The partial dependence plots generated in the previous chapter visualise the marginal effect of certain predictors on the outcome log(VIR)
. We use a bootstrapping approach to quantify the model uncertainty.
9.2 Bootstrapped uncertainty analysis
Using the bootstrapping procedure provided in mboost
, tweaked to our use case, we can derive uncertainty estimates from the trained model.
We make a few changes to the default functioning of the confint.mboost
function.
- We let bootstrap folds be determined outside of the function call, so they can be stored separately and processing can be parallellised more easily.
- We include variable importance as variable to be bootstrapped, so uncertainty estimates around that value can be quantified too.
- We calculate model predictions for a finer grid along the variables of interest (1000 values instead of 100).

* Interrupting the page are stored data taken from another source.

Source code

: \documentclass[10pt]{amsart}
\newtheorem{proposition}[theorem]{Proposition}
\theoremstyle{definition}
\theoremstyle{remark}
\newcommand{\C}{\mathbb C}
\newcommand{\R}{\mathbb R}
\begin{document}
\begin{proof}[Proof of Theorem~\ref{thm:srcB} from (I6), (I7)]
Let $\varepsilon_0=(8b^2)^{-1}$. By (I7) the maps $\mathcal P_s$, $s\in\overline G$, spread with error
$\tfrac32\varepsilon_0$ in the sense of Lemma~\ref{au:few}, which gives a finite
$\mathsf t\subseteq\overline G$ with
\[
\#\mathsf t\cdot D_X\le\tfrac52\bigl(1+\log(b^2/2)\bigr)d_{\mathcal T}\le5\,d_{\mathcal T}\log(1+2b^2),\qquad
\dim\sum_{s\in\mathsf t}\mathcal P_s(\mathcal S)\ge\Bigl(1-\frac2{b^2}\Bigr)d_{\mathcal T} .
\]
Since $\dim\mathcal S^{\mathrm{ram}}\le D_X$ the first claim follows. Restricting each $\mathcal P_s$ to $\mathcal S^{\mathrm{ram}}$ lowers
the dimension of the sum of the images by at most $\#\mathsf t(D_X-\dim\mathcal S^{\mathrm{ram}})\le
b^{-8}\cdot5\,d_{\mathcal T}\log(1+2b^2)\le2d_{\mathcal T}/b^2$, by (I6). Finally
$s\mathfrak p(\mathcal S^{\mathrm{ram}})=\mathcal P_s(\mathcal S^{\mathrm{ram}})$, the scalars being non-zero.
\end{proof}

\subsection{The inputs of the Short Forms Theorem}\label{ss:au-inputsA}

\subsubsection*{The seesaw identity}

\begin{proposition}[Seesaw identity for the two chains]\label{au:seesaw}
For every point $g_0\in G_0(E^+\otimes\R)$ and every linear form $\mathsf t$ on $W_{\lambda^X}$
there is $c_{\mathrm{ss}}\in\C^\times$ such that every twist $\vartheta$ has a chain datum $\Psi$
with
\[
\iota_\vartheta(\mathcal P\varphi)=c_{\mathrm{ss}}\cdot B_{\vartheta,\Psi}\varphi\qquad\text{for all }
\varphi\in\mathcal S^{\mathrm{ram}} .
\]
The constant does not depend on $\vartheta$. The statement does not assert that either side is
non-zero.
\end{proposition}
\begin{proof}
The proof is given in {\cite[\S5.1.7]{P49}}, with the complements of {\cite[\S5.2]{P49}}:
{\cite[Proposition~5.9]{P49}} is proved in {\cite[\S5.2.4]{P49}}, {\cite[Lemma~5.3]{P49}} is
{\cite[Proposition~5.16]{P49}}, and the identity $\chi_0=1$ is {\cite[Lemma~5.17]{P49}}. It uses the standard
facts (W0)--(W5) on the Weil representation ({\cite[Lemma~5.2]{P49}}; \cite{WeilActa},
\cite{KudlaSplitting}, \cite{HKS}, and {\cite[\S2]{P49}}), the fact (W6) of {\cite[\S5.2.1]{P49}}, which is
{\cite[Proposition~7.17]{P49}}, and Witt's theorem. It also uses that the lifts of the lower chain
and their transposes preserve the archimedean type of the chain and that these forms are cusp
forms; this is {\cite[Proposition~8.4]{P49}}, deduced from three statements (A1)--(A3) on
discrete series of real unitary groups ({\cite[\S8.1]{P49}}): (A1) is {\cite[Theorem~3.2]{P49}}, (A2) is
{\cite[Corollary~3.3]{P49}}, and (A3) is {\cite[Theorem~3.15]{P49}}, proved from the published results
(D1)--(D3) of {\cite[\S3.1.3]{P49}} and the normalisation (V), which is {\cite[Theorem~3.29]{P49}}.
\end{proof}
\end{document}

9.2.1 Determine bootstrap folds
The folds contain indexes of datapoints that are resampled for each of the 1000 bootstrap iterations.
model <- readRDS("data/models/model_rac.RDS")
folds <- mboost::cv(model.weights(model), B = 1000)
saveRDS(folds, file = "data/models/confints/folds.RDS")
9.2.2 Running the bootstrapping procedure
It is very computationally intensive to execute the bootstrapping procedure, hence it is best executed manually tweaking settings to the local machine (memory, CPU cores, etc). See the R/mboost_uncertainty_analysis.R
file for an example of how to do so. In this case I had 2-3 RStudio jobs running the script on a batch of the folds, which can be combined later on as results are stored in data/models/confints/
. Execution took about 3 days.
source("R/mboost_uncertainty_analysis.R")
9.3 Recombine bootstrapped results
Having adjusted the bootstrapping procedure a bit, we now have to recombine the data so the R object matches the format mboost
functions expect. Additionally, we will include the variable importance now as well.
n_confint_files <- length(Sys.glob("data/models/confints/modelci*"))
confint_files <- paste0("data/models/confints/modelci_", 2:n_confint_files, ".RDS")
cis <- lapply(confint_files, readRDS)
ci_boot_pred <- lapply(cis, function(x) x$boot_pred)
ci_varimp <- lapply(cis, function(x) x$varimp)
modelci <- readRDS("data/models/confints/modelci_1.RDS")
modelci$boot_pred[2:n_confint_files-1] <- ci_boot_pred
modelci$boot_pred[1] <- NULL
modelci$data <- cis[[1]]$data
modelci$varimp <- ci_varimp
saveRDS(modelci, file = "data/models/confints/final_modelci.RDS")
Let’s confirm it worked by plotting the bootstrapped confidence intervals.
vars <- c("dist_radar", "total_rcs", "semiopen", "forests", "wetlands", "waterbodies", "agricultural", "dist_urban", "acov")
par(mfrow = c(3, 4))
lapply(vars, function(x) plot(modelci, which = x, raw = TRUE))
## [[1]]
## NULL
##
## [[2]]
## NULL
##
## [[3]]
## NULL
##
## [[4]]
## NULL
##
## [[5]]
## NULL
##
## [[6]]
## NULL
##
## [[7]]
## NULL
##
## [[8]]
## NULL
##
## [[9]]
## NULL
Voilà, that seems to have done the trick.